[HOW TO COMPLETE THIS TASK] Once you find the line with "true이면 1로 전달" in the entries below, return exactly every line from it through the line with "Device 오브젝트와 User".

[DATA EXTRACT]
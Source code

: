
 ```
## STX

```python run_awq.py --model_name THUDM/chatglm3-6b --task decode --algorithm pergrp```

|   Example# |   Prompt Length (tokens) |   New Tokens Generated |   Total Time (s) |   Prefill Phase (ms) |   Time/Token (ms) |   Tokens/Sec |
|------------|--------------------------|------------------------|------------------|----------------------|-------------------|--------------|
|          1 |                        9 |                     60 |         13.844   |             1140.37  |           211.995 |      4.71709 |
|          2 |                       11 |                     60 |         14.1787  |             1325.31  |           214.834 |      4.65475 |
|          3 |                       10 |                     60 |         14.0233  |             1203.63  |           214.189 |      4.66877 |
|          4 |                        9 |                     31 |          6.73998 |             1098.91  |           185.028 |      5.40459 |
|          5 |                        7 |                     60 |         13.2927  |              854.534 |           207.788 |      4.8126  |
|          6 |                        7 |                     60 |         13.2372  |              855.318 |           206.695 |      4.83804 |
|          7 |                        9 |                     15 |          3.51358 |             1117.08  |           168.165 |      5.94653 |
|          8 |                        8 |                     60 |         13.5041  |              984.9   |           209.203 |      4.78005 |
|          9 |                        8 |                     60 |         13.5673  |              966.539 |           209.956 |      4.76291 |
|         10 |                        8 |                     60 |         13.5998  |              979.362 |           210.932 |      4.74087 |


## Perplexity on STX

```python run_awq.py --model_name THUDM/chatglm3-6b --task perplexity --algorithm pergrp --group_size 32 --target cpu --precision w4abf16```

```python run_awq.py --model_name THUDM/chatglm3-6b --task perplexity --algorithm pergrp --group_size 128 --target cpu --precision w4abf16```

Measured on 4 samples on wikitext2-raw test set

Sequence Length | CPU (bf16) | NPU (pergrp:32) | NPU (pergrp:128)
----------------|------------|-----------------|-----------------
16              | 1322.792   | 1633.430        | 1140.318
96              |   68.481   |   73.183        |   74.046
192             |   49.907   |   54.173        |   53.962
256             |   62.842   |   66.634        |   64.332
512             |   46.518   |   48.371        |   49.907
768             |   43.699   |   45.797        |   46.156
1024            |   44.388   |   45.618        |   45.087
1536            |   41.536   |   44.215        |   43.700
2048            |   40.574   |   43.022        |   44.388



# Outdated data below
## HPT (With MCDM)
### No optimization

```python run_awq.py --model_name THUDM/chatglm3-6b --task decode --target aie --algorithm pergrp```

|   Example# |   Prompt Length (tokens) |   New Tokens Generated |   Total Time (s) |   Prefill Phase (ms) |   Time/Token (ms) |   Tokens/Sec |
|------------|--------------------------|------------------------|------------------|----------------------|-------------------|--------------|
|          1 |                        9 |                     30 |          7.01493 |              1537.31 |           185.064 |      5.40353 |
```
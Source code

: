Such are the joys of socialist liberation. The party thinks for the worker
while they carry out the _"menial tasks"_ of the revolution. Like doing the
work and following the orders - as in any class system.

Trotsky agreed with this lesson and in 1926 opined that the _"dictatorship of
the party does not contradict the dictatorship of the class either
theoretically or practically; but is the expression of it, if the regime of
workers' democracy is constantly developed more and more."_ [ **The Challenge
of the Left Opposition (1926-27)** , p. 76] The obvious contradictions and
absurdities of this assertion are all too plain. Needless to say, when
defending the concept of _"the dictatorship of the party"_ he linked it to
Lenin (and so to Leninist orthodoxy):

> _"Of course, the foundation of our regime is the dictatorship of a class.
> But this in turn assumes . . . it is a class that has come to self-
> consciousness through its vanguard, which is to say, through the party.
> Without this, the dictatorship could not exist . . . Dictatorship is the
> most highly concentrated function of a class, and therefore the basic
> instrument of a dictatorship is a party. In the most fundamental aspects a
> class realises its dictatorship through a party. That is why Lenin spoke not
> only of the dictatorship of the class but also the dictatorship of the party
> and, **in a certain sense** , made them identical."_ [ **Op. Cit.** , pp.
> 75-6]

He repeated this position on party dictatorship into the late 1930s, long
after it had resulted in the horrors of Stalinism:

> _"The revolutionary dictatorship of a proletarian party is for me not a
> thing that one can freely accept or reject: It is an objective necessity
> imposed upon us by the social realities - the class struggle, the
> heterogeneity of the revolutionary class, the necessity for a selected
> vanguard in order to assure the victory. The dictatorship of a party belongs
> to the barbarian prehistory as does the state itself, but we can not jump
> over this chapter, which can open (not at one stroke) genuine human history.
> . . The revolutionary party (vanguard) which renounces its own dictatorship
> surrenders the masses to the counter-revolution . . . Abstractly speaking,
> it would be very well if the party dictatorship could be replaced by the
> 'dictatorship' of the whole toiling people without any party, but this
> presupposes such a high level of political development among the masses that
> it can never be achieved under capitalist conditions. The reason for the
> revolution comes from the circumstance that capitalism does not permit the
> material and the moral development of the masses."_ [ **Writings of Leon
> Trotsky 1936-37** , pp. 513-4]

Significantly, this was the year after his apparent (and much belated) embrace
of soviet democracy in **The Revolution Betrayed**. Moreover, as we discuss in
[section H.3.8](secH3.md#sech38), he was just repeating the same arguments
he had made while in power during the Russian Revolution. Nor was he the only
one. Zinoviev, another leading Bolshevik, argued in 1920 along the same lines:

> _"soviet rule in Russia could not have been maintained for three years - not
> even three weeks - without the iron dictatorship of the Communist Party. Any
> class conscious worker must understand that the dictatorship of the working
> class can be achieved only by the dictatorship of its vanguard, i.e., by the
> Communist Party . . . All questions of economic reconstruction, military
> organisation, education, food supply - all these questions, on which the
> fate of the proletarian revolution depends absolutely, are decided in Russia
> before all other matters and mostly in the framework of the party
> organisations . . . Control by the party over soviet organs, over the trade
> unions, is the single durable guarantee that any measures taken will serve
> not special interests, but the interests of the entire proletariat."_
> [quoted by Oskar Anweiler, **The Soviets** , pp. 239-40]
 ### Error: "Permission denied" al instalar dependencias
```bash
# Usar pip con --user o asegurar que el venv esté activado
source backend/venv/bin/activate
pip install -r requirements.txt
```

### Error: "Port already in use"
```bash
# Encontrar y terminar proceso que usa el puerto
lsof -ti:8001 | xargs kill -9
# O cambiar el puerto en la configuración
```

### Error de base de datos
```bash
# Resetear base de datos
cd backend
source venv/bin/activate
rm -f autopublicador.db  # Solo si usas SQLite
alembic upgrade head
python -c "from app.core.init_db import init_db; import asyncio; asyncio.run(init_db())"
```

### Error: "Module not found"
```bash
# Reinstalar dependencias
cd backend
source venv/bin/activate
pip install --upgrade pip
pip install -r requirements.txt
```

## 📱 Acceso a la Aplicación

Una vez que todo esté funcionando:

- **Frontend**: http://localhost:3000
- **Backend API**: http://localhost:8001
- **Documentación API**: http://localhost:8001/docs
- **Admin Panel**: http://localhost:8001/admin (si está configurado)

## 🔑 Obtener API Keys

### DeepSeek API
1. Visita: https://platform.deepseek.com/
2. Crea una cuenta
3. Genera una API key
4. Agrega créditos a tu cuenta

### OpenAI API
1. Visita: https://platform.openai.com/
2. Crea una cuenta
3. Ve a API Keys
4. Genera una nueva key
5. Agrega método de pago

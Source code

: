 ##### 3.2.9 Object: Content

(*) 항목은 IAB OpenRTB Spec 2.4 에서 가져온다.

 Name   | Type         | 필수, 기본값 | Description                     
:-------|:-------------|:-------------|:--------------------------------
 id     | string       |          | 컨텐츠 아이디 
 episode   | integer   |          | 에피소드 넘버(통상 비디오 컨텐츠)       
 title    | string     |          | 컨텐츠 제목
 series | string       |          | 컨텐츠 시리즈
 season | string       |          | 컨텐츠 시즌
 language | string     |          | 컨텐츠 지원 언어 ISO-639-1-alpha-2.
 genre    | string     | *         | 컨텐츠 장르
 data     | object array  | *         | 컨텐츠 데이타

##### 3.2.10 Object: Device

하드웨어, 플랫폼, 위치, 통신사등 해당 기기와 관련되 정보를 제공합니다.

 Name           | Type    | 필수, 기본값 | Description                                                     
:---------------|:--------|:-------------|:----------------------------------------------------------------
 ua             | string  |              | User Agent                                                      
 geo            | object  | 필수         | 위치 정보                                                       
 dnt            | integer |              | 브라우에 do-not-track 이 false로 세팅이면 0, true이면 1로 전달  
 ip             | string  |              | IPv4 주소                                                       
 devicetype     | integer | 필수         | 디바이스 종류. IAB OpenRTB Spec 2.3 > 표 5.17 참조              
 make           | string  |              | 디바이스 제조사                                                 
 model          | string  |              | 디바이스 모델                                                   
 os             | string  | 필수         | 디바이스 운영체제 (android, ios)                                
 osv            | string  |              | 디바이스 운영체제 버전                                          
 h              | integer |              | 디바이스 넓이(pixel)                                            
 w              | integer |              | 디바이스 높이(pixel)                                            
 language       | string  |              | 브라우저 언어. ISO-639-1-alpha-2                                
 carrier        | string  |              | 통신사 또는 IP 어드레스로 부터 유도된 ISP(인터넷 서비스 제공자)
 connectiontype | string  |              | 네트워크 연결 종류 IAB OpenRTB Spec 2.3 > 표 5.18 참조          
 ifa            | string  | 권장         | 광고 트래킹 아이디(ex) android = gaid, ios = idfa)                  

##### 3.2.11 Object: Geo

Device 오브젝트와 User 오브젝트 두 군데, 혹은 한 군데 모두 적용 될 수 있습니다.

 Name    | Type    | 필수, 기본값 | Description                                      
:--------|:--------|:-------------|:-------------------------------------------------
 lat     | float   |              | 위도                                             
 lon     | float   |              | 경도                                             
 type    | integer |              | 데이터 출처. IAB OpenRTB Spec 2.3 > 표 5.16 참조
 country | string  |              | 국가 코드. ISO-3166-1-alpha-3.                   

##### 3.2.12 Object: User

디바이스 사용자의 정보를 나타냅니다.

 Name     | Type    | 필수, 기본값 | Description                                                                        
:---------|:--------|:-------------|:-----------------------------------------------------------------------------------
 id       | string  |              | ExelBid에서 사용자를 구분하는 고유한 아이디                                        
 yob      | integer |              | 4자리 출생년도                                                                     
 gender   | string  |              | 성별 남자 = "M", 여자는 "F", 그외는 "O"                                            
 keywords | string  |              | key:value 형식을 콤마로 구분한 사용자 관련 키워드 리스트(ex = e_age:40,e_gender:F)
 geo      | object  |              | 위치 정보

[TASK RESULT]
 dnt            | integer |              | 브라우에 do-not-track 이 false로 세팅이면 0, true이면 1로 전달  
 ip             | string  |              | IPv4 주소                                                       
 devicetype     | integer | 필수         | 디바이스 종류. IAB OpenRTB Spec 2.3 > 표 5.17 참조              
 make           | string  |              | 디바이스 제조사                                                 
 model          | string  |              | 디바이스 모델                                                   
 os             | string  | 필수         | 디바이스 운영체제 (android, ios)                                
 osv            | string  |              | 디바이스 운영체제 버전                                          
 h              | integer |              | 디바이스 넓이(pixel)                                            
 w              | integer |              | 디바이스 높이(pixel)                                            
 language       | string  |              | 브라우저 언어. ISO-639-1-alpha-2                                
 carrier        | string  |              | 통신사 또는 IP 어드레스로 부터 유도된 ISP(인터넷 서비스 제공자)
 connectiontype | string  |              | 네트워크 연결 종류 IAB OpenRTB Spec 2.3 > 표 5.18 참조          
 ifa            | string  | 권장         | 광고 트래킹 아이디(ex) android = gaid, ios = idfa)                  

##### 3.2.11 Object: Geo

Device 오브젝트와 User 오브젝트 두 군데, 혹은 한 군데 모두 적용 될 수 있습니다.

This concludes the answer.